The half-life of `Bi^210` is `5` days. What time is taken by `(7//8)^th` part of the sample of decay ?

To solve the problem of finding the time taken for \( \frac{7}{8} \) part of the sample of \( Bi^{210} \) to decay, we can follow these steps: ### Step 1: Understand the Decay Process The half-life of \( Bi^{210} \) is given as 5 days.

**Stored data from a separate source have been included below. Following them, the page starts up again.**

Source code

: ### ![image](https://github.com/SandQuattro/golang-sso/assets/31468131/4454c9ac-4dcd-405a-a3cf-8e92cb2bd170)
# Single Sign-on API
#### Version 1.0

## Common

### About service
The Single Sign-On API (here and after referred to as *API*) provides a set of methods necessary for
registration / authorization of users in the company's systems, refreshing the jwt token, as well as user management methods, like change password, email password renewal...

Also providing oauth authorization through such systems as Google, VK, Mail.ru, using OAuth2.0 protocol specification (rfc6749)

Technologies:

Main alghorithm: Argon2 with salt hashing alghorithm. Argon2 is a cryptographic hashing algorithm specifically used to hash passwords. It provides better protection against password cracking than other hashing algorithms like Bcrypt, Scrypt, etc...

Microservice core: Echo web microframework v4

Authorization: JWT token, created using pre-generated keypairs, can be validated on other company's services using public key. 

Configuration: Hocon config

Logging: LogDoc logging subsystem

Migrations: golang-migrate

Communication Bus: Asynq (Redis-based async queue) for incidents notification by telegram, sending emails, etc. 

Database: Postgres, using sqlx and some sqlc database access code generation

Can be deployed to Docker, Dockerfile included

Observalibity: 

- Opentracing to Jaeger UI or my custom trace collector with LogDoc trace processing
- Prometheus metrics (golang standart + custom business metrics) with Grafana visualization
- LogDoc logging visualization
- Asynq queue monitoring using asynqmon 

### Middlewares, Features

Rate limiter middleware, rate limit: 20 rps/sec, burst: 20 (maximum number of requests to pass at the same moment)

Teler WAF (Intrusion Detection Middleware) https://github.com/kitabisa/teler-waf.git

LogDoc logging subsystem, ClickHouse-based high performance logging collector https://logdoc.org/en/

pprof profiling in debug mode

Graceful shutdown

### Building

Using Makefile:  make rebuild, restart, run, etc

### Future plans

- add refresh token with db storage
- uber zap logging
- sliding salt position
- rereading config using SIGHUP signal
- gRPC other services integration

This means that in 5 days, half of the sample will decay. ### Step 2: Determine Remaining Sample After Decay If \( \frac{7}{8} \) of the sample has decayed, then the remaining sample is: \[ N = N_0 - \frac{7}{8}N_0 = \frac{1}{8}N_0 \] where \( N_0 \) is the initial amount of the sample. ### Step 3: Use the Exponential Decay Formula The number of nuclei remaining after time \( t \) can be expressed as: \[ N = N_0 e^{-\lambda t} \] Substituting \( N = \frac{1}{8}N_0 \) into the equation gives: \[ \frac{1}{8}N_0 = N_0 e^{-\lambda t} \] ### Step 4: Simplify the Equation Dividing both sides by \( N_0 \) (assuming \( N_0 \neq 0 \)): \[ \frac{1}{8} = e^{-\lambda t} \] ### Step 5: Solve for \( \lambda \) The half-life \( t_{1/2} \) is related to the decay constant \( \lambda \) by: \[ t_{1/2} = \frac{\ln 2}{\lambda} \] From this, we can express \( \lambda \) as: \[ \lambda = \frac{\ln 2}{t_{1/2}} = \frac{\ln 2}{5 \text{ days}} \] ### Step 6: Substitute \( \lambda \) Back into the Equation Now substituting \( \lambda \) back into the equation: \[ \frac{1}{8} = e^{-\left(\frac{\ln 2}{5}\right)t} \] ### Step 7: Take Natural Logarithm of Both Sides Taking the natural logarithm on both sides: \[ \ln\left(\frac{1}{8}\right) = -\left(\frac{\ln 2}{5}\right)t \] ### Step 8: Simplify the Left Side We know that \( \frac{1}{8} = 2^{-3} \), so: \[ \ln\left(\frac{1}{8}\right) = \ln(2^{-3}) = -3\ln(2) \] Thus, we have: \[ -3\ln(2) = -\left(\frac{\ln 2}{5}\right)t \] ### Step 9: Solve for \( t \) Cancelling \( -\ln(2) \) from both sides gives: \[ 3 = \frac{t}{5} \] Multiplying both sides by 5 results in: \[ t = 15 \text{ days} \] ### Final Answer The time taken for \( \frac{7}{8} \) part of the sample to decay is **15 days**. ---